Lo scorso venerdì 18 marzo, un blocco stradale nel distretto di Saptari, Nepal, organizzato da alcuni cittadini di etnia Madhesi, ha paralizzato quasi completamente la circolazione su una delle poche vie di comunicazione diretta tra il Paese himalaiano e l’India, compromettendo i rifornimenti di generi di prima necessità in direzione dello stesso Nepal.
Gli attivisti protestavano per ottenere dal governo nepalese un’ulteriore revisione della Costituzione approvata in settembre e già modificata in loro favore a gennaio, correggendone alcune previsioni che i Madhesi ritengono altamente penalizzanti.
Così riportata, sembra una delle tante storie di tensioni etniche che infiammano Paesi lontani è apparentemente perlopiù marginali sulla scena mondiale; invece, approfondendo l’analisi, sarà chiaro che si tratta di una complessa vicenda in cui si intrecciano la tragedia di un devastante terremoto, il gioco della geopolitica e tanti soldi.
25 aprile 2015: un sisma di magnitudo 7.8 della scala Richter sconvolge il Nepal, causando la morte di almeno 8.000 persone e una distruzione pressoché totale delle infrastrutture nepalesi. L’intervento umanitario della comunità internazionale sembra immediato, coinvolgendo diversi protagonisti, tra i quali subito spiccano l’India e la Cina. Entrambe confinanti con il Nepal, le due nuove potenze mondiali intuiscono che la ricostruzione di questo piccolo Paese alle pendici dell’Himalaya può diventare un ottimo affare geopolitico: chi arriverà primo nella corsa agli aiuti, si aggiudicherà una bella fetta di consenso nell’area del subcontinente indiano, dove la supremazia di Nuova Delhi non è poi così scontata, né immune dalle ingerenze di Pechino.
Cominciano così ad essere inviate squadre di soccorritori d’ogni genere, coadiuvate dai rispettivi militari: tuttavia, se la reazione dei nepalesi nei confronti del “contingente” cinese è sostanzialmente buona, quella nei confronti degli indiani sembra ostile. Le TV indiane vengono indicate come ospiti non graditi, sostenendo che la copertura informativa sul terremoto sia parziale e non veritiera, mentre gli stessi soccorritori vengono accusati di occuparsi solo di evacuare gli indiani presenti in Nepal; infine, la presenza dell’esercito è avvertita come quasi come quella di una forza di occupazione. Ragioni storiche e politiche incentivano questa cattiva disposizione dei nepalesi nei confronti degli indiani: l’India è stata sempre abituata a considerare il suo piccolo e povero confinante a maggioranza hindu come il giardino di casa, inondandolo di propri prodotti.

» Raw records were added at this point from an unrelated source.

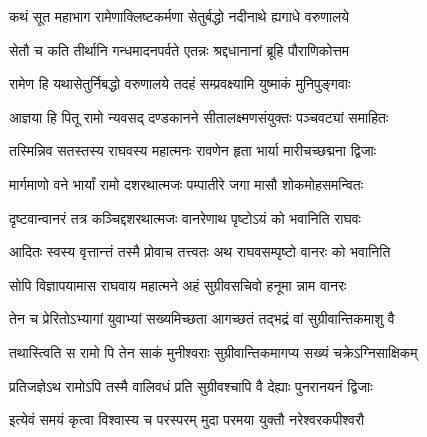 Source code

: 
\tags{}

\storymeta





\twolineshloka
{कथं सूत महाभाग रामेणाक्लिष्टकर्मणा}
{सेतुर्बद्धो नदीनाथे ह्यगाधे वरुणालये}%

\twolineshloka
{सेतौ च कति तीर्थानि गन्धमादनपर्वते}
{एतन्नः श्रद्दधानानां ब्रूहि पौराणिकोत्तम}%


\twolineshloka
{रामेण हि यथासेतुर्निबद्धो वरुणालये}
{तदहं सम्प्रवक्ष्यामि युष्माकं मुनिपुङ्गवाः}%

\twolineshloka
{आज्ञया हि पितू रामो न्यवसद् दण्डकानने}
{सीतालक्ष्मणसंयुक्तः पञ्चवट्यां समाहितः}%

\twolineshloka
{तस्मिन्निव सतस्तस्य राघवस्य महात्मनः}
{रावणेन हृता भार्या मारीचच्छद्मना द्विजाः}%

\twolineshloka
{मार्गमाणो वने भार्यां रामो दशरथात्मजः}
{पम्पातीरे जगा मासौ शोकमोहसमन्वितः}%

\twolineshloka
{दृष्टवान्वानरं तत्र कञ्चिद्दशरथात्मजः}
{वानरेणाथ पृष्टोऽयं को भवानिति राघवः}%

\twolineshloka
{आदितः स्वस्य वृत्तान्त्तं तस्मै प्रोवाच तत्त्वतः}
{अथ राघवसम्पृष्टो वानरः को भवानिति}%

\twolineshloka
{सोपि विज्ञापयामास राघवाय महात्मने}
{अहं सुग्रीवसचिवो हनूमा न्नाम वानरः}%

\twolineshloka
{तेन च प्रेरितोऽभ्यागां युवाभ्यां सख्यमिच्छता}
{आगच्छतं तद्भद्रं वां सुग्रीवान्तिकमाशु वै}%

\twolineshloka
{तथास्त्विति स रामो पि तेन साकं मुनीश्वराः}
{सुग्रीवान्तिकमागप्य सख्यं चक्रेऽग्निसाक्षिकम्}%

\twolineshloka
{प्रतिजज्ञेऽथ रामोऽपि तस्मै वालिवधं प्रति}
{सुग्रीवश्चापि वै देह्याः पुनरानयनं द्विजाः}%

\twolineshloka
{इत्येवं समयं कृत्वा विश्वास्य च परस्परम्}
{मुदा परमया युक्तौ नरेश्वरकपीश्वरौ}%

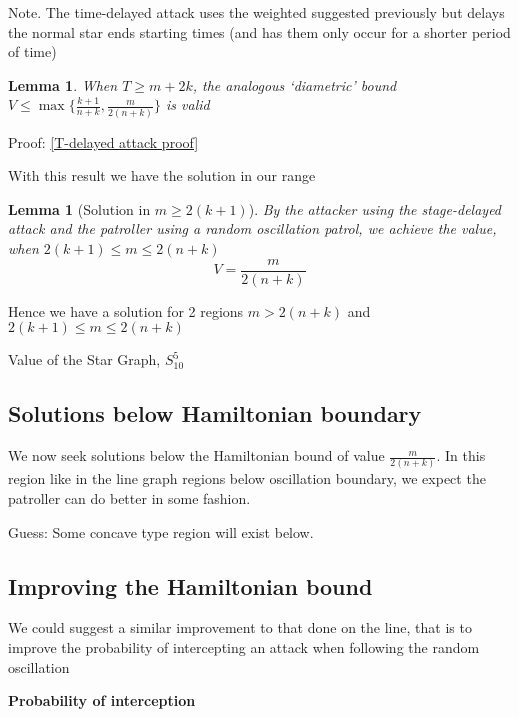 \documentclass[a4paper,10pt]{article}
\newtheorem{lemma}[theorem]{Lemma}
\theoremstyle{definition}
\theoremstyle{definition}
\theoremstyle{remark}
\theoremstyle{definition}
\begin{document}
Note. The time-delayed attack uses the weighted suggested previously but delays the normal star ends starting times (and has them only occur for a shorter period of time)


\begin{lemma}
When $T \geq m+2k$, the analogous `diametric' bound $V \leq \max \{ \frac{k+1}{n+k} , \frac{m}{2(n+k)}   \}$ is valid
\end{lemma}

Proof: \ref{T-delayed attack proof}

With this result we have the solution in our range

\begin{lemma}[Solution in $m \geq 2(k+1)$]
By the attacker using the stage-delayed attack and the patroller using a random oscillation patrol, we achieve the value, when $2(k+1) \leq m \leq 2(n+k)$
$$V=\frac{m}{2(n+k)}$$
\end{lemma}

Hence we have a solution for 2 regions $m > 2(n+k)$ and $2(k+1) \leq m \leq 2(n+k)$

\begin{myfigure}
\resizebox{0.95\linewidth}{!}{
}
\caption{Value of the Star Graph, $S_{10}^{5}$}
\end{myfigure}

\subsection{Solutions below Hamiltonian boundary}
We now seek solutions below the Hamiltonian bound of value $ \frac{m}{2(n+k)}$. In this region like in the line graph regions below oscillation boundary, we expect the patroller can do better in some fashion.

Guess: Some concave type region will exist below.

\subsection{Improving the Hamiltonian bound}
We could suggest a similar improvement to that done on the line, that is to improve the probability of intercepting an attack when following the random oscillation

\textbf{Probability of interception}
\end{document}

A conferma della stretta relazione socioeconomica tra i due vicini, basti pensare che vige da tempo tra questi un regime di libera circolazione delle persone, dato che molti nepalesi lavorano come pendolari nella stessa India. Non che di questa supremazia Nuova Delhi abbia fatto sempre buon uso: l’elefante ha spesso cercato di fare la voce grossa col topolino, come nel 1989, quando il governo indiano stabilì una sorta di embargo in risposta ad un avvicinamento commerciale del Nepal alla Cina. Ecco, la Cina: il Nepal in questi anni ha sempre guardato a Pechino come ad un nuovo potenziale partner, per allentare la morsa dell’India. Così, la Cina è diventata, dal 2014, il primo investitore in Nepal e autore di molti dei piani infrastrutturali per l’ammodernamento del Paese.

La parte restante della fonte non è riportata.